[EXERCISE INPUT Boundary: Start]

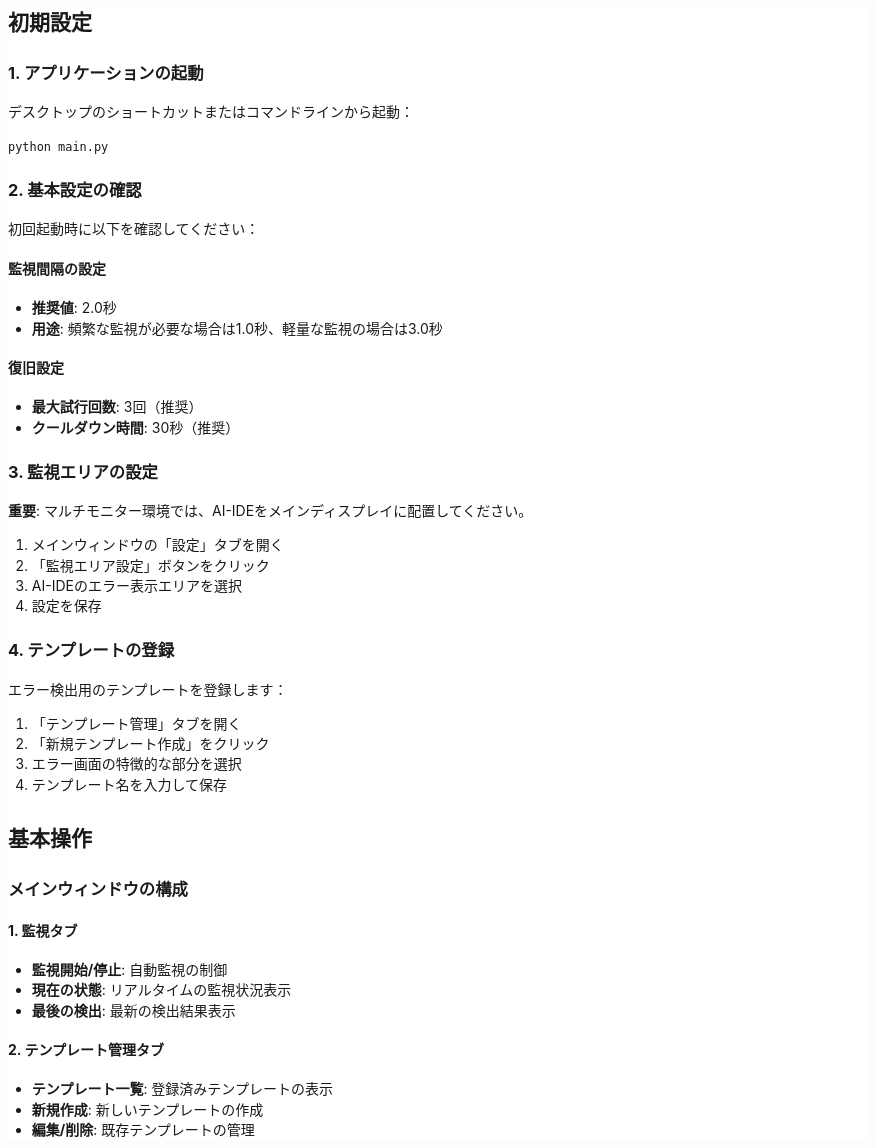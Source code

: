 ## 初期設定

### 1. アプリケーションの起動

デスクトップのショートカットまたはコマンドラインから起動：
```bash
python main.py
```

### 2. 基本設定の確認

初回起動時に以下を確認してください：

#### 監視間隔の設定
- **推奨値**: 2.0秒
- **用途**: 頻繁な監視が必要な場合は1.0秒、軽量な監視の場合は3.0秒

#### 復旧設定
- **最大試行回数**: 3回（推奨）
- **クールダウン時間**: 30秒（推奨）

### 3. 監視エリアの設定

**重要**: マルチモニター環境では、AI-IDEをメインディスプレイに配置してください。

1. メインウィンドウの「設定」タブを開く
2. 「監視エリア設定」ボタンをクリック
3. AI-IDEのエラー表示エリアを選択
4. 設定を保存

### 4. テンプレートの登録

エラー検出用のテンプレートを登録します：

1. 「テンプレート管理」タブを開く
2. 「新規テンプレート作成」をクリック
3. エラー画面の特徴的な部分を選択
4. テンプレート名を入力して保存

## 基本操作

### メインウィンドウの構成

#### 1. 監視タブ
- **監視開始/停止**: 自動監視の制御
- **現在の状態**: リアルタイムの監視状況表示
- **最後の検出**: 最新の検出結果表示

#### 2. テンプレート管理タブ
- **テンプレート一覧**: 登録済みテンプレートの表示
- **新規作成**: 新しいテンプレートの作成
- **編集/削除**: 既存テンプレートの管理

[EXERCISE INPUT Boundary: End]
[EXERCISE INPUT Boundary: Start]

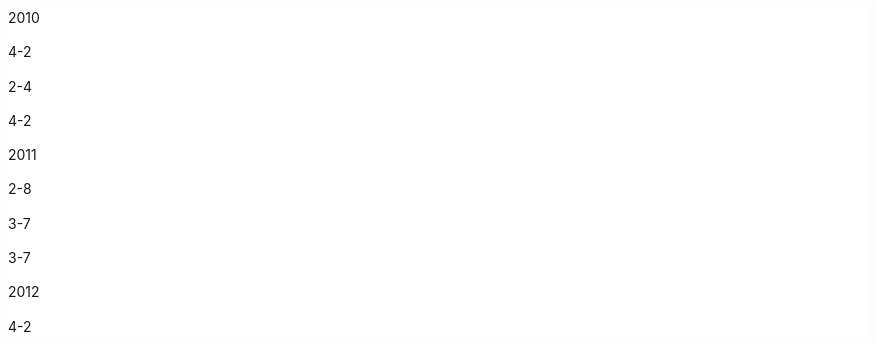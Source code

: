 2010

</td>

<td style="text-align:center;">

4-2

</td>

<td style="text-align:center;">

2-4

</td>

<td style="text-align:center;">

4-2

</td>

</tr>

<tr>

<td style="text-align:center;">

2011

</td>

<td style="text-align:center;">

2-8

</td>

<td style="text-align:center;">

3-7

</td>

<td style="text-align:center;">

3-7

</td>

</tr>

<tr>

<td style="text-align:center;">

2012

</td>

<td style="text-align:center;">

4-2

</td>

[EXERCISE INPUT Boundary: End]

§ WHAT IS BEING ASKED
In the entries above, please find the line with "初回起動時に以下を確認してください：" and the line with "- **テンプレート一覧**: 登録済みテンプレートの表示", then write out exactly those two lines and every line between them, and nothing more.

§ EXERCISE OUTPUT
初回起動時に以下を確認してください：

#### 監視間隔の設定
- **推奨値**: 2.0秒
- **用途**: 頻繁な監視が必要な場合は1.0秒、軽量な監視の場合は3.0秒

#### 復旧設定
- **最大試行回数**: 3回（推奨）
- **クールダウン時間**: 30秒（推奨）

### 3. 監視エリアの設定

**重要**: マルチモニター環境では、AI-IDEをメインディスプレイに配置してください。

1. メインウィンドウの「設定」タブを開く
2. 「監視エリア設定」ボタンをクリック
3. AI-IDEのエラー表示エリアを選択
4. 設定を保存

### 4. テンプレートの登録

エラー検出用のテンプレートを登録します：

1. 「テンプレート管理」タブを開く
2. 「新規テンプレート作成」をクリック
3. エラー画面の特徴的な部分を選択
4. テンプレート名を入力して保存

## 基本操作

### メインウィンドウの構成

#### 1. 監視タブ
- **監視開始/停止**: 自動監視の制御
- **現在の状態**: リアルタイムの監視状況表示
- **最後の検出**: 最新の検出結果表示

#### 2. テンプレート管理タブ
- **テンプレート一覧**: 登録済みテンプレートの表示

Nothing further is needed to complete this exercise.